◆ **WORK REQUEST**: When a line of the listing below has the string "useRef" in it, copy that line.

::::::

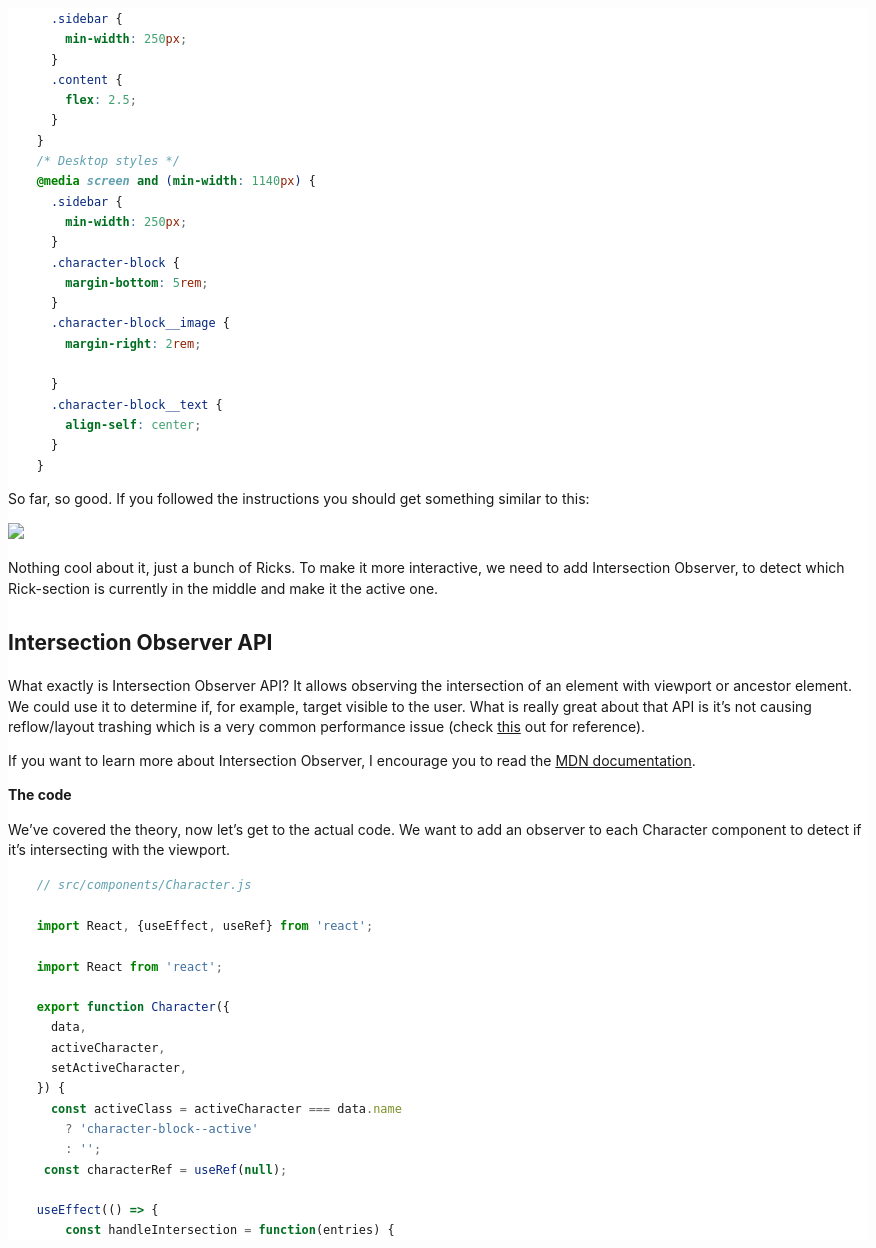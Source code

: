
 ```css
      .sidebar {
        min-width: 250px;
      }
      .content {
        flex: 2.5;
      }
    }
    /* Desktop styles */
    @media screen and (min-width: 1140px) {
      .sidebar {
        min-width: 250px;
      }
      .character-block {
        margin-bottom: 5rem;
      }
      .character-block__image {
        margin-right: 2rem;
      
      }
      .character-block__text {
        align-self: center;
      }
    }
```
So far, so good. If you followed the instructions you should get something similar to this:

![](https://cdn-images-1.medium.com/max/5760/1*uS6iYKSwY_2j3YlxsEc7NA.gif)

Nothing cool about it, just a bunch of Ricks. To make it more interactive, we need to add Intersection Observer, to detect which Rick-section is currently in the middle and make it the active one.

## Intersection Observer API

What exactly is Intersection Observer API? It allows observing the intersection of an element with viewport or ancestor element. We could use it to determine if, for example, target visible to the user. What is really great about that API is it’s not causing reflow/layout trashing which is a very common performance issue (check [this](https://gist.github.com/paulirish/5d52fb081b3570c81e3a) out for reference).

If you want to learn more about Intersection Observer, I encourage you to read the [MDN documentation](https://developer.mozilla.org/en-US/docs/Web/API/Intersection_Observer_API).

**The code**

We’ve covered the theory, now let’s get to the actual code. We want to add an observer to each Character component to detect if it’s intersecting with the viewport.
```jsx
    // src/components/Character.js

    import React, {useEffect, useRef} from 'react';

    import React from 'react';

    export function Character({
      data,
      activeCharacter,
      setActiveCharacter,
    }) {
      const activeClass = activeCharacter === data.name
        ? 'character-block--active'
        : '';
     const characterRef = useRef(null);

    useEffect(() => {
        const handleIntersection = function(entries) {
```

::::::

◆ **ANSWER FOR THIS EXERCISE**:
    import React, {useEffect, useRef} from 'react';
     const characterRef = useRef(null);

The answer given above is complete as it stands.